Alternatively, the coolant pump 240, lubricant pump 225 and/or the
heat exchanger 235 can be remotely located from the rotating
control head 100.
[0066] Turning now to a brief discussion on high pressure rotating
control heads in accordance with embodiments of the present
invention, such a high pressure rotating control head 300 is shown
in FIGS. 12 and 13. The high pressure rotating control head 300
comprises an upper stripper rubber apparatus 302 mounted on the low
pressure rotating control head 100 of FIGS. 4-12 in a manner
whereby the upper stripper rubber apparatus 302 is mounted in place
of the top drive 169. A canister body 304 of the upper stripper
rubber apparatus 302 carries the spring-loaded seal unit 166. The
spring-loaded seal unit 166 is engaged between the canister body
304 and the cover plate 168 in the same manner is it is between the
top drive 169 and cover plate 168 in the low pressure rotating
control head 100. The canister body 304 is attached to the outer
barrel 126 in a manner whereby rotation of the canister body 304
with respect to the outer barrel 126 is substantially precluded and
whereby vertical displacement during use is substantially
precluded.
[0067] A top driver cover 306 (i.e., also referred to herein as a
canister body lid) of the upper stripper rubber apparatus 302 is
configured for having a stripper rubber assembly 307 operably and
fixedly attached thereto. In this manner, the high pressure
rotating control head 300 is configured for having spaced apart
stripper rubber assemblies (i.e., stripper rubber assemblies 145,
307) attached thereto. A first one of such spaced apart stripper
rubber assemblies (i.e., stripper rubber assembly 145) is fixedly
attached to an end portion of the inner barrel 148 and a second one
of such spaced apart stripper rubber assemblies (i.e., stripper
rubber assembly 1307) is fixedly attached to the top driver cover
306.
[0068] The top driver cover 306 can be engaged with the canister
body 304 through any number of different types of interconnection
approaches. Mechanical fasteners such as screws, pins and the like
are an example of such possible interconnection approaches. The
objective of such interconnection is to secure the top driver cover
306 and canister body 304 to each other in a manner than precludes
relative rotation and vertical separation therebetween.

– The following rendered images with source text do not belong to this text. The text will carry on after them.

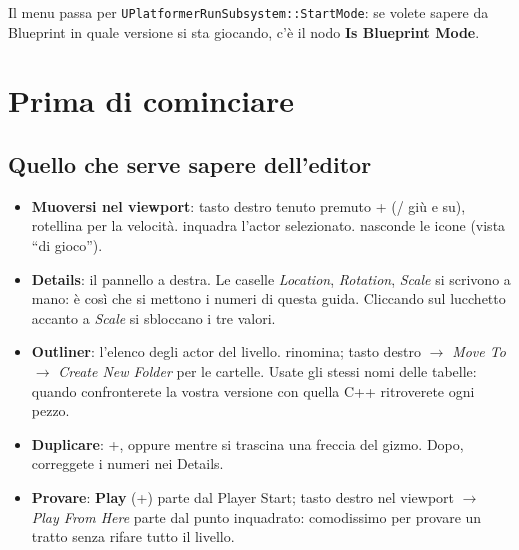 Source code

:\documentclass[a4paper,10pt]{article}
\newcommand{\nodo}[1]{\textsf{\textbf{#1}}}
\newcommand{\var}[1]{\texttt{#1}}
\newcommand{\tasto}[1]{\fbox{\footnotesize\textsf{#1}}}
\begin{document}
\begin{bpgraph}
\end{bpgraph}

Il menu passa per \var{UPlatformerRunSubsystem::StartMode}: se volete sapere da Blueprint in quale versione si sta giocando, c'è il nodo \nodo{Is Blueprint Mode}.

\section{Prima di cominciare}

\subsection{Quello che serve sapere dell'editor}

\begin{itemize}
  \item \textbf{Muoversi nel viewport}: tasto destro tenuto premuto + \tasto{W}\tasto{A}\tasto{S}\tasto{D} (\tasto{Q}/\tasto{E} giù e su), rotellina per la velocità. \tasto{F} inquadra l'actor selezionato. \tasto{G} nasconde le icone (vista ``di gioco'').
  \item \textbf{Details}: il pannello a destra. Le caselle \emph{Location}, \emph{Rotation}, \emph{Scale} si scrivono a mano: è così che si mettono i numeri di questa guida. Cliccando sul lucchetto accanto a \emph{Scale} si sbloccano i tre valori.
  \item \textbf{Outliner}: l'elenco degli actor del livello. \tasto{F2} rinomina; tasto destro $\rightarrow$ \emph{Move To} $\rightarrow$ \emph{Create New Folder} per le cartelle. Usate gli stessi nomi delle tabelle: quando confronterete la vostra versione con quella C++ ritroverete ogni pezzo.
  \item \textbf{Duplicare}: \tasto{Ctrl}+\tasto{D}, oppure \tasto{Alt} mentre si trascina una freccia del gizmo. Dopo, correggete i numeri nei Details.
  \item \textbf{Provare}: \nodo{Play} (\tasto{Alt}+\tasto{P}) parte dal Player Start; tasto destro nel viewport $\rightarrow$ \emph{Play From Here} parte dal punto inquadrato: comodissimo per provare un tratto senza rifare tutto il livello.
\end{itemize}
\end{document}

[0069] A bayonet style interconnection is a preferred embodiment
for interconnecting a top driver cover and a canister body. FIGS.

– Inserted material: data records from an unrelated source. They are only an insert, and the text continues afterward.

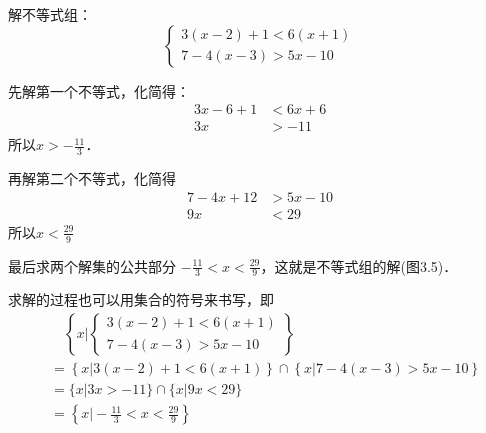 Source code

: \begin{example}
    解不等式组：
    \[\begin{cases}
        3(x-2)+1<6(x+1)\\
        7-4(x-3)>5x-10
    \end{cases}\]
\end{example}

\begin{solution}
    先解第一个不等式，化简得：
\[\begin{split}
    3x-6+1&<6x+6\\
    3x&>-11
\end{split}\]
所以$x>-\frac{11}{3}$．

再解第二个不等式，化简得
\[\begin{split}
    7-4x+12&>5x-10\\
    9x&<29
\end{split}\]
所以$x<\frac{29}{9}$

最后求两个解集的公共部分 $-\frac{11}{3}<x<\frac{29}{9}$，这就是不等式组的解(图3.5)．

\begin{figure}[htp]
    \centering
    \caption{}
\end{figure}

求解的过程也可以用集合的符号来书写，即
\[\begin{split}
&\quad \left\{x\Big|\begin{cases}
    3(x-2)+1<6(x+1)\\
    7-4(x-3)>5x-10
\end{cases}  \right\}\\
&=\left\{x\Big|3(x-2)+1<6(x+1) \right\} \cap \left\{x\Big|7-4(x-3)>5x-10 \right\}    \\
&=\{x|3x>-11\}\cap\{x|9x<29\}\\
&=\left\{x\Big|-\frac{11}{3}<x<\frac{29}{9} \right\}
\end{split}\]

\end{solution}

14-16 show an embodiment of the upper stripper rubber apparatus 350
including a canister body 354, a canister body lid 356 (i.e., top
driver cover) and a kelly driver 357. The upper stripper rubber
apparatus 350 includes a bayonet style interconnection between the
canister body cover 356 and the canister body 354. The upper
stripper rubber apparatus 350 shown in FIGS. 14-16 and the upper
stripper rubber apparatus 302 shown in FIGS. 12 and 13 are
interchangeable with respect to a given high pressure rotating
control head.
[0070] Still referring to FIGS. 14-16, the canister body lid 356
includes one or more bayonet interconnect structures 358 and the
canister body 354 includes one or more mating bayonet style
interconnect structures 360. Each bayonet connector structure 358,
360 includes an engagement groove 362 having a closed end portion
364 and an open end portion 366. An elongated edge portion 368 of
the engagement groove 362 is defined by an elongated raised rib
member 370 extending at least partially along the engagement groove
362. A space 372 at least as long as one of the canister body lid
bayonet connector structures 358 is provided between adjacent ones
of the canister body bayonet connector structures 360 and a space
372 at least as long as one of the canister body bayonet connector
structures 360 is provided between adjacent ones of the canister
body lid bayonet connector structures 358. Preferably, but not
necessarily, all of the canister body lid bayonet connector
structures 358 are substantially the same length and all of the
canister body bayonet connector structures 360 are substantially
the same length.
[0071] Accordingly, the engagement groove 362 of each canister body
bayonet connector structure 360 and the rib member 370 of each
canister body lid bayonet connector structure 358 are jointly
configured for allowing the rib member 370 of each canister body
lid bayonet connector structure 358 to be slideably received within
the engagement groove 362 of a respective one of the canister body
bayonet connector structures 360 through relative rotation between
the canister body 354 and the canister body lid 356 when the
canister body 354 and the canister body lid are in a mated
orientation such that the rib member 370 of each canister body lid
bayonet connector structure 358 is aligned with the engagement
groove 362 of the respective one of the canister body bayonet
connector structures 360. Similarly, the engagement groove 362 of
each one of the canister body lid bayonet connector structures 358
and the rib member 370 of each one of the canister body bayonet
connector structures 360 are jointly configured for allowing the
rib member 370 of each canister body bayonet connector structures
360 to be slideably received within the engagement groove 362 of a
respective one of the canister body lid bayonet connector
structures 358 through relative rotation between the canister body
354 and the canister body lid 356 when the canister body 354 and
the canister body lid 356 are in the mated orientation.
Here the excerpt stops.